TASK ITEM ::
From the data below, retype exactly the lines starting with the one that contains "its internal models." and ending with the one that contains "## 6. Summary Note for Main Report", both included.

Extracted records
>>>

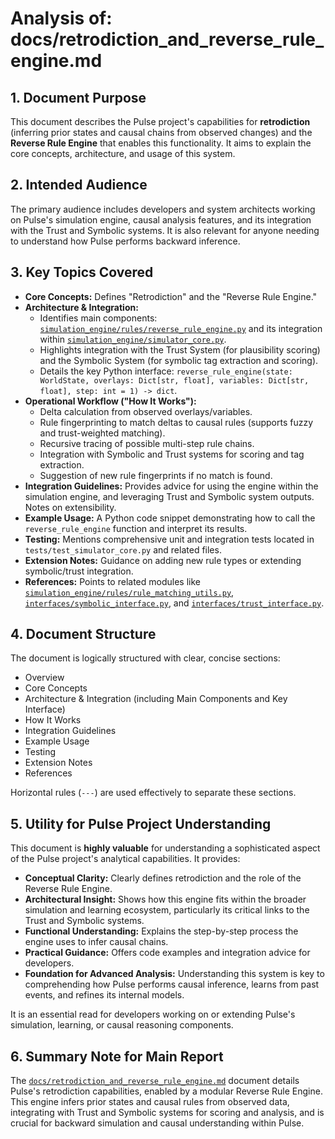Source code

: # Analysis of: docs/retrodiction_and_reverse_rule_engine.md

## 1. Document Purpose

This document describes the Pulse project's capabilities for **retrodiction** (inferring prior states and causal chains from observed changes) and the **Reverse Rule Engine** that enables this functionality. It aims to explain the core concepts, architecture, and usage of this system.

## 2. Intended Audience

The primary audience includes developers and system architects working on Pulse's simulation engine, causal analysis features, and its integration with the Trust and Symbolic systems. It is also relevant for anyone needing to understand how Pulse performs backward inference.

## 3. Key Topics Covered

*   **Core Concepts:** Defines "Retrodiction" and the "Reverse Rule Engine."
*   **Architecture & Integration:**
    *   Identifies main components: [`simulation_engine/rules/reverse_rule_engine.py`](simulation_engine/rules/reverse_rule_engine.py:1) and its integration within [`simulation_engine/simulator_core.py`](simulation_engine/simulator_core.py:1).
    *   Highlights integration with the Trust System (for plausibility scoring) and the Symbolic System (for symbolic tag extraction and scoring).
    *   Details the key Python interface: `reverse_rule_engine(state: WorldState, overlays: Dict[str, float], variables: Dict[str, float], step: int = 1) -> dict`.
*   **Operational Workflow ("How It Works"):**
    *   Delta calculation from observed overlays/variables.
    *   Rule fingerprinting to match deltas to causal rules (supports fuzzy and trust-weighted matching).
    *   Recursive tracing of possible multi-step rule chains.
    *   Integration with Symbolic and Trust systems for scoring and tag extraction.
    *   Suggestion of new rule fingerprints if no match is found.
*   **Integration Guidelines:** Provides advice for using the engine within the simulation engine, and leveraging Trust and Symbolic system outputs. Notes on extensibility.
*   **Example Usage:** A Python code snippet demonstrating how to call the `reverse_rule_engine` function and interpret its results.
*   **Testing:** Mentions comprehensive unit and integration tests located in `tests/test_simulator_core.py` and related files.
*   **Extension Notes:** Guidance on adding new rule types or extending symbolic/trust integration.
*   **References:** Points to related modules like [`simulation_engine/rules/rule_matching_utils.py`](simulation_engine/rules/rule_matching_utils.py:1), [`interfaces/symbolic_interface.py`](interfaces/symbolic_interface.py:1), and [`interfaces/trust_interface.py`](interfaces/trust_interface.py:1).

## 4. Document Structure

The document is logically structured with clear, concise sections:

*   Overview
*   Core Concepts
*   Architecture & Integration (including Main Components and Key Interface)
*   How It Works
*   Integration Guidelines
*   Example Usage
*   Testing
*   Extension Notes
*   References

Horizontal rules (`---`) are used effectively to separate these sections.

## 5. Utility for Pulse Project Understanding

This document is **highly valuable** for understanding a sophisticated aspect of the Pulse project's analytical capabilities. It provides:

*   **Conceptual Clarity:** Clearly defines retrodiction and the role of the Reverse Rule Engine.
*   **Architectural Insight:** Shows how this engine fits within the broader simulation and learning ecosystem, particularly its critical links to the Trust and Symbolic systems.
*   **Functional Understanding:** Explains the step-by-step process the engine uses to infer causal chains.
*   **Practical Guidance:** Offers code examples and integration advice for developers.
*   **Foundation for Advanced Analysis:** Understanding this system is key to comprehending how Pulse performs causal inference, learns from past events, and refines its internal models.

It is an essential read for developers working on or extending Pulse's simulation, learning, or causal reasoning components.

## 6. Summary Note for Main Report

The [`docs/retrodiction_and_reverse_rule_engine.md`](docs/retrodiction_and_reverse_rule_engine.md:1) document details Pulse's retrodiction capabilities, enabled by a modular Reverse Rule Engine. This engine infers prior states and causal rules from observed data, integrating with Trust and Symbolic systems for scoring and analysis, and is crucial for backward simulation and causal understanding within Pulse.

<<<
>>>

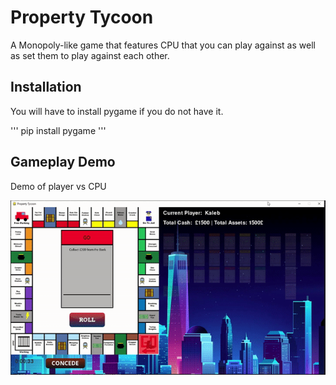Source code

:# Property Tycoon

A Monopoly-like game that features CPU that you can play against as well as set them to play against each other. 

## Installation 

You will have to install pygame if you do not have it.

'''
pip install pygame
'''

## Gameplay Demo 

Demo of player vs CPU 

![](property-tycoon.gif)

<<<

ANSWER TO THE EXERCISE ::
*   **Foundation for Advanced Analysis:** Understanding this system is key to comprehending how Pulse performs causal inference, learns from past events, and refines its internal models.

It is an essential read for developers working on or extending Pulse's simulation, learning, or causal reasoning components.

## 6. Summary Note for Main Report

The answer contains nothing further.